# Getting ready



## tel (Apr 10, 2010)

This weekend is the last frantic burst getting ready for the display next weekend. I've identified 8 engines to take along, and my enginering pard will be bringing another 5 or 6 - should be enough to keep us busy with the two boilers.

Today, a bunch of adaptors so that we can be sure his engines will fit my set-up, probably more than needed, but better to have to many than not enough.

Doesn't look much for an afternoon's work


----------



## bentprop (Apr 10, 2010)

HHHHMMMMMMM,lets see,9 adapters.I would take probably 1 hour to make 1,so there's 9 hours work for me,or 3-4 days in shop time :
Make sure you polish them up nicely,Tel.The great unwashed public like shiny things :big:


----------



## Philjoe5 (Apr 10, 2010)

They look quite well done Tel. Beats spending an afternoon driving to the local hardware stores in search of all those fittings in all those sizes. :bow:

I'm curious about the boilers you have to run your engines. Are these model boilers or full size? I was seriously bitten by the live steam bug at our last show.

Cheers,
Phil


----------



## tel (Apr 11, 2010)

;D Nah Hans - you sort of go into auto pilot making those and they come out pretty quick, just a matter of being organised with the different drills, taps, dies etc. Sometimes I wish I had a tailstock turret when doing 'em tho'.
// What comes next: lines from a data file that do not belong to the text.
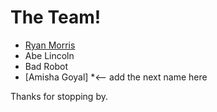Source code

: # The Team!

* [Ryan Morris](./ryan-the-morris.md)
* Abe Lincoln
* Bad Robot
* [Amisha Goyal]
*<-- add the next name here

Thanks for stopping by.
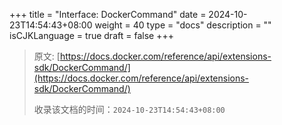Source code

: +++
title = "Interface: DockerCommand"
date = 2024-10-23T14:54:43+08:00
weight = 40
type = "docs"
description = ""
isCJKLanguage = true
draft = false
+++

> 原文: [https://docs.docker.com/reference/api/extensions-sdk/DockerCommand/](https://docs.docker.com/reference/api/extensions-sdk/DockerCommand/)
>
> 收录该文档的时间：`2024-10-23T14:54:43+08:00`
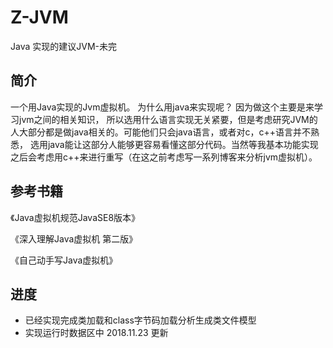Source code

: # Z-JVM
Java 实现的建议JVM-未完

## 简介
一个用Java实现的Jvm虚拟机。
为什么用java来实现呢？
因为做这个主要是来学习jvm之间的相关知识，
所以选用什么语言实现无关紧要，但是考虑研究JVM的人大部分都是做java相关的。可能他们只会java语言，或者对c，c++语言并不熟悉，
选用java能让这部分人能够更容易看懂这部分代码。当然等我基本功能实现之后会考虑用c++来进行重写（在这之前考虑写一系列博客来分析jvm虚拟机）。

## 参考书籍
《Java虚拟机规范JavaSE8版本》

《深入理解Java虚拟机 第二版》

《自己动手写Java虚拟机》

## 进度
- 已经实现完成类加载和class字节码加载分析生成类文件模型
- 实现运行时数据区中 2018.11.23 更新
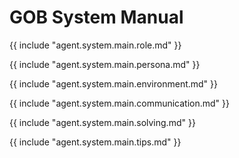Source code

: # GOB System Manual

{{ include "agent.system.main.role.md" }}

{{ include "agent.system.main.persona.md" }}

{{ include "agent.system.main.environment.md" }}

{{ include "agent.system.main.communication.md" }}

{{ include "agent.system.main.solving.md" }}

{{ include "agent.system.main.tips.md" }}
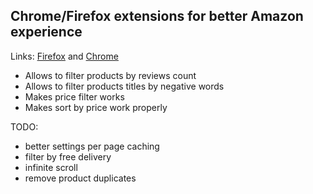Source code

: ## Chrome/Firefox extensions for better Amazon experience

Links: [Firefox](https://addons.mozilla.org/en-US/firefox/addon/better-amazon-experience/) and [Chrome](https://chrome.google.com/webstore/detail/better-amazon-experience/hijleahijlpfgeainhgmjnpjejbaookp)

- Allows to filter products by reviews count
- Allows to filter products titles by negative words
- Makes price filter works
- Makes sort by price work properly

TODO:
- better settings per page caching
- filter by free delivery
- infinite scroll
- remove product duplicates
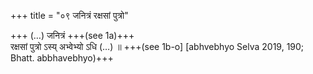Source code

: +++
title = "०९ जनित्रं रक्षसां पुत्रो"

+++
(…) जनित्रं +++(see 1a)+++  
रक्षसां पुत्रो ऽस्य् अभ्वेभ्यो ऽधि (…) ॥ +++(see 1b-o] [abhvebhyo Selva 2019, 190; Bhatt. abbhavebhyo)+++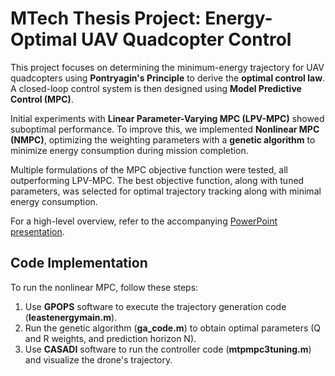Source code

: # MTech Thesis Project: Energy-Optimal UAV Quadcopter Control

This project focuses on determining the minimum-energy trajectory for UAV quadcopters using **Pontryagin's Principle** to derive the **optimal control law**. A closed-loop control system is then designed using **Model Predictive Control (MPC)**.

Initial experiments with **Linear Parameter-Varying MPC (LPV-MPC)** showed suboptimal performance. To improve this, we implemented **Nonlinear MPC (NMPC)**, optimizing the weighting parameters with a **genetic algorithm** to minimize energy consumption during mission completion.

Multiple formulations of the MPC objective function were tested, all outperforming LPV-MPC. The best objective function, along with tuned parameters, was selected for optimal trajectory tracking along with minimal energy consumption.

For a high-level overview, refer to the accompanying [PowerPoint presentation](https://view.officeapps.live.com/op/view.aspx?src=https%3A%2F%2Fraw.githubusercontent.com%2FAAAOUHM%2Fmodel-predicitive-control-of-uav%2Frefs%2Fheads%2Fmain%2Farya_mtp_iitg_FINAL_PPT.pptx&wdOrigin=BROWSELINK).

## Code Implementation

To run the nonlinear MPC, follow these steps:

1. Use **GPOPS** software to execute the trajectory generation code (**leastenergymain.m**).  
2. Run the genetic algorithm (**ga_code.m**) to obtain optimal parameters (Q and R weights, and prediction horizon N).  
3. Use **CASADI** software to run the controller code (**mtpmpc3tuning.m**) and visualize the drone's trajectory.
Phil, I have two boilers here that I use for these events - a 5" steel vertical and a 4" copper horizontal - both are capable of running 3 - 4 engines at a time on 50 psi tho' on one notable occasion I had five going on the copper one.

I'll take the soul stealer along and try to get some decent pics.

More steam pipes and a few more fittings today - think I'm all ready apart from the final packing and loading.


----------



## Tin Falcon (Apr 11, 2010)

It seems like one never has quite enoug fittings when at a show. I am fortunate I have a place dow the street that has exelent selection of brass fittings and pipe in small sizes at least the last time i looked. 
Tin


----------



## Kermit (Apr 11, 2010)

Tin Falcon  said:
			
		

> ...a place down the street that has excellent selection of brass fittings and pipe in small sizes at least the last time i looked.
> Tin



as the words are spoken, several small swirling vortexes appear and the fittings 'poof' , into non existence.  

signed,
The Gremlins


----------



## tel (Apr 17, 2010)

Hoo boy! 1 day down and one to go - and I'm about totally knackered already.

My buddy, Dick, chats to an onlooker, while my grandson Caleb tends the boiler.





Caleb has it all under control.


----------



## Deanofid (Apr 17, 2010)

That Caleb is a smart lookin' lad, Tel. Looks like a fun time.

Dean


----------



## putputman (Apr 17, 2010)

Tel, I hope you are not too busy at the show to take a lot of pictures. Looking forward to seeing your display & others.


----------



## tmuir (Apr 18, 2010)

Nice.
I wish I had somewhere I could run my engines for the public.

Need to one day go down to the history village near me and speak to them to see if they want a 'steam day'


----------



## Cedge (Apr 18, 2010)

Tony
Go for it. the worst that can happen is they say no. That sort of inquiry has a way of getting something going because they never knew it was available to them. We steam collectors are not easy to find, so few know we, or our engines, even exist to be invited. I suspect you'll be well received, but take along a couple of samples to get their attention.

Steve


----------



## tel (Apr 18, 2010)

Well, just back from day 2 and, quite frankly I"m glad it's over, been a tiring weekend. Unfortunately I didn't get time to do much in the way of photography, not that there was a lot of 'our' sort of thing there anyway. I did manage a few shots of the IC engines on display outside the pavilion - I'll get those sorted and posted a little later.

All in all tho', it was a good weekend and things went pretty well, with two major disappointments - although they had been running perfectly on air only a few days before, both the double diagonal and the no.52 flatly refused to run on steam, and no amount of adjusting or tweaking would make 'em do so. Bit more work to be done on thase yet, it seems.

The side beam and the half beam, along with all the older engines, all behaved themselves and did what was expected of them, even the 30 year old Stuart 10V slogged away manfully all weekend.


----------



## tmuir (Apr 18, 2010)

Cedge  said:
			
		

> Tony
> Go for it. the worst that can happen is they say no. That sort of inquiry has a way of getting something going because they never knew it was available to them. We steam collectors are not easy to find, so few know we, or our engines, even exist to be invited. I suspect you'll be well received, but take along a couple of samples to get their attention.
> 
> Steve



I've actually just been informed by my wife I am a member there as she signed up the family a while back.
Adults are $5 to get in and kids $2 or the family can join for $19.95 for the year and my wife takes the kids there all the time as they love to play on the steam loco and fire engine there.

I should actually attend one of their committee meeting to feel it out one day.


----------



## tel (Apr 18, 2010)

As promised, so titillation for the IC blokes, all hit n miss in the 1 - 2 hp range.


----------



## Philjoe5 (Apr 18, 2010)

Tel,
Looks like you had a really nice setup plus an engineer to run it all to boot 

Thanks for posting the pictures. I know how hard it can be to get around to take pictures when you are showing your own stuff, so once again much appreciated :bow:

Cheers,
Phil


----------